Your answer should consist of each line from the data below that contains "grid".

━━━━━━━━━━

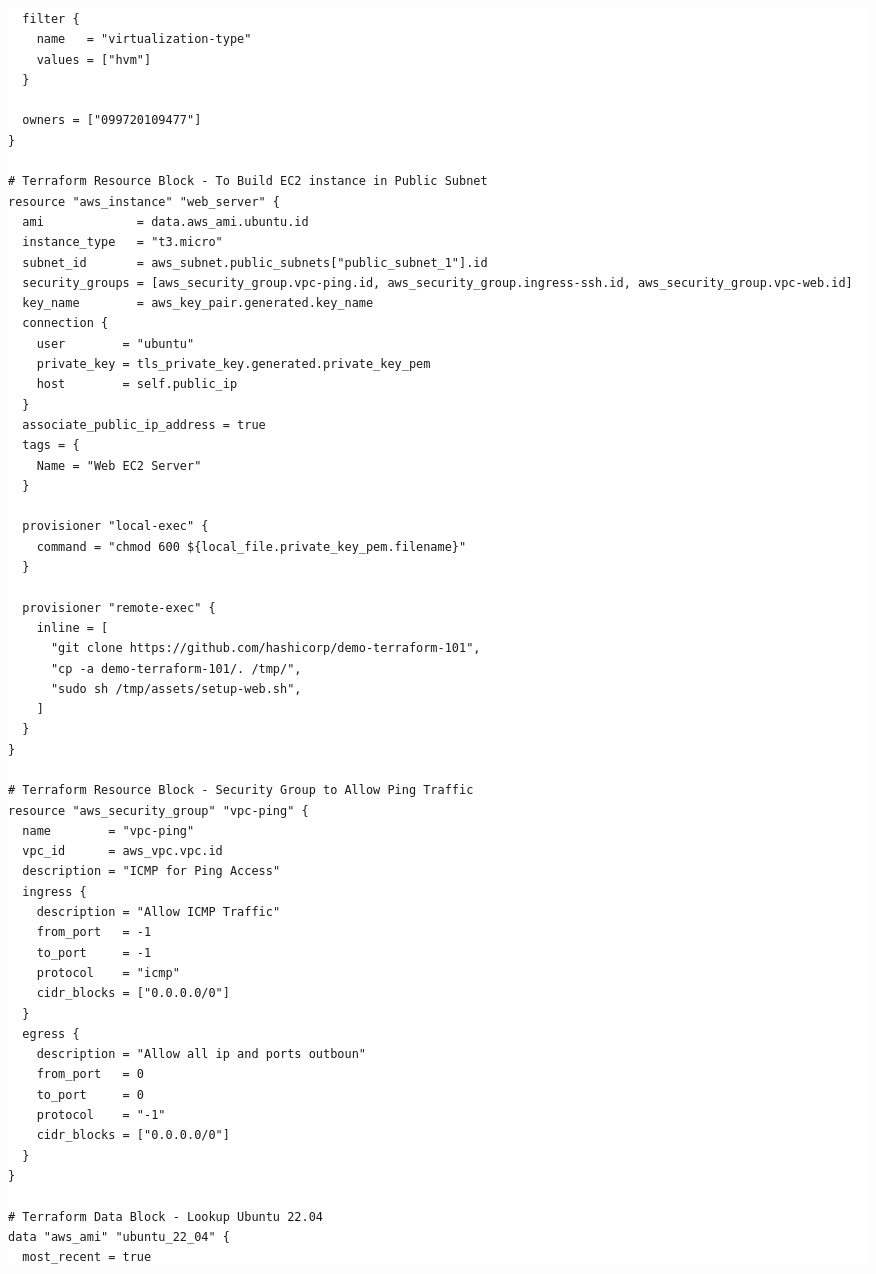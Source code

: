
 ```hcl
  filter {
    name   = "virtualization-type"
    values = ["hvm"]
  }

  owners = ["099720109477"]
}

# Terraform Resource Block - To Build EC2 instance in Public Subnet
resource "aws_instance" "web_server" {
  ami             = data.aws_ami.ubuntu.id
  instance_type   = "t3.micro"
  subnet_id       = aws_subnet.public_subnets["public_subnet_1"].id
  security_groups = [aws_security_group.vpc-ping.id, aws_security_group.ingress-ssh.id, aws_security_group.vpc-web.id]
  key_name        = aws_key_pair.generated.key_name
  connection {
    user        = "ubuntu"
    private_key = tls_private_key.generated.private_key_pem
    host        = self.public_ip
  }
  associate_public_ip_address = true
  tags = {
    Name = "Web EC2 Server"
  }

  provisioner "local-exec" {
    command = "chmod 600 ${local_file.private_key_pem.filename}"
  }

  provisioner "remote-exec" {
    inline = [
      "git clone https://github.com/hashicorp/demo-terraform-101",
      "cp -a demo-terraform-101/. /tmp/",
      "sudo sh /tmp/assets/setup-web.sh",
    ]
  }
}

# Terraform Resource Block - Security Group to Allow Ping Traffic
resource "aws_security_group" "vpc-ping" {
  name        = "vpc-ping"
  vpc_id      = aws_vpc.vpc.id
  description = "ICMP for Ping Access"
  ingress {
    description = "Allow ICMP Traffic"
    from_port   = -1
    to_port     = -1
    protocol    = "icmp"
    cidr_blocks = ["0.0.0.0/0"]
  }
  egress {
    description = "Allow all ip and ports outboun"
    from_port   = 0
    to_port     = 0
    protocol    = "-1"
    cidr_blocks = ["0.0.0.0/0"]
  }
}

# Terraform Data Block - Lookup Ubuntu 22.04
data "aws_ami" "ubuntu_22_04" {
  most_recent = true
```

━━━━━━━━━━

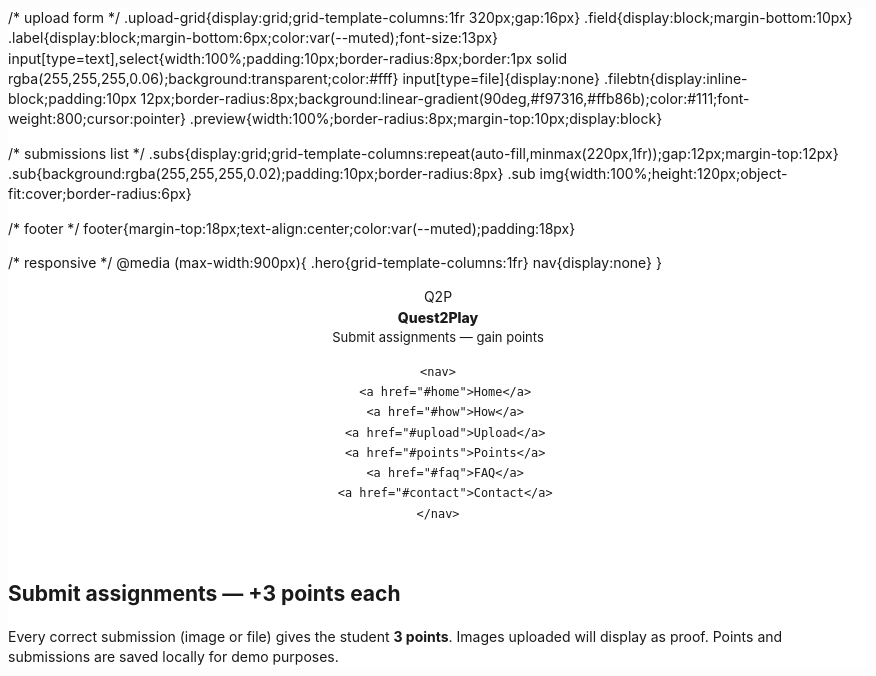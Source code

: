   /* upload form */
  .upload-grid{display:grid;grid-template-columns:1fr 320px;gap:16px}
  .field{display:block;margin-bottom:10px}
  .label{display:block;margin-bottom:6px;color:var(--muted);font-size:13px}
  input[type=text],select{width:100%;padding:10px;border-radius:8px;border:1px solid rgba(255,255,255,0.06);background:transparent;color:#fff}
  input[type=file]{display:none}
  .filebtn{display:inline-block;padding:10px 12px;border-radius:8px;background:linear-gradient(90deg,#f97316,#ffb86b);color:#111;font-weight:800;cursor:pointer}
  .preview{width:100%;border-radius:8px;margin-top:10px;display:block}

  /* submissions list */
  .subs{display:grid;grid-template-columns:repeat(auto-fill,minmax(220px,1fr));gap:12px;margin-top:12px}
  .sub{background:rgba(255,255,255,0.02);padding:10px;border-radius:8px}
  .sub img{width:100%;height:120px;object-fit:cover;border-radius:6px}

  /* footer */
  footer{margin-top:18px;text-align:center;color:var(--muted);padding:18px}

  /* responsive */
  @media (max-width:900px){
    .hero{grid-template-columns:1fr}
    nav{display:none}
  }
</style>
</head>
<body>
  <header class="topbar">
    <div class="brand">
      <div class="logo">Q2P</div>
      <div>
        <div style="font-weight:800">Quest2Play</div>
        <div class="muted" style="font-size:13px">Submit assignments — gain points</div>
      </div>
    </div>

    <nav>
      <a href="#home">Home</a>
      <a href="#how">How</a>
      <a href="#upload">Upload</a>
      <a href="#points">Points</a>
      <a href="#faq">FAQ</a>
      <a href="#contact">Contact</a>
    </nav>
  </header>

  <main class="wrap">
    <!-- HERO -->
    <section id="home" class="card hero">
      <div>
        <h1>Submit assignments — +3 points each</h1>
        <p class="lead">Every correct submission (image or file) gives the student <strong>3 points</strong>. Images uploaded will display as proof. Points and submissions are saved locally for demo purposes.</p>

━━━━━━━━━━

Answer section:
  .upload-grid{display:grid;grid-template-columns:1fr 320px;gap:16px}
  .subs{display:grid;grid-template-columns:repeat(auto-fill,minmax(220px,1fr));gap:12px;margin-top:12px}
    .hero{grid-template-columns:1fr}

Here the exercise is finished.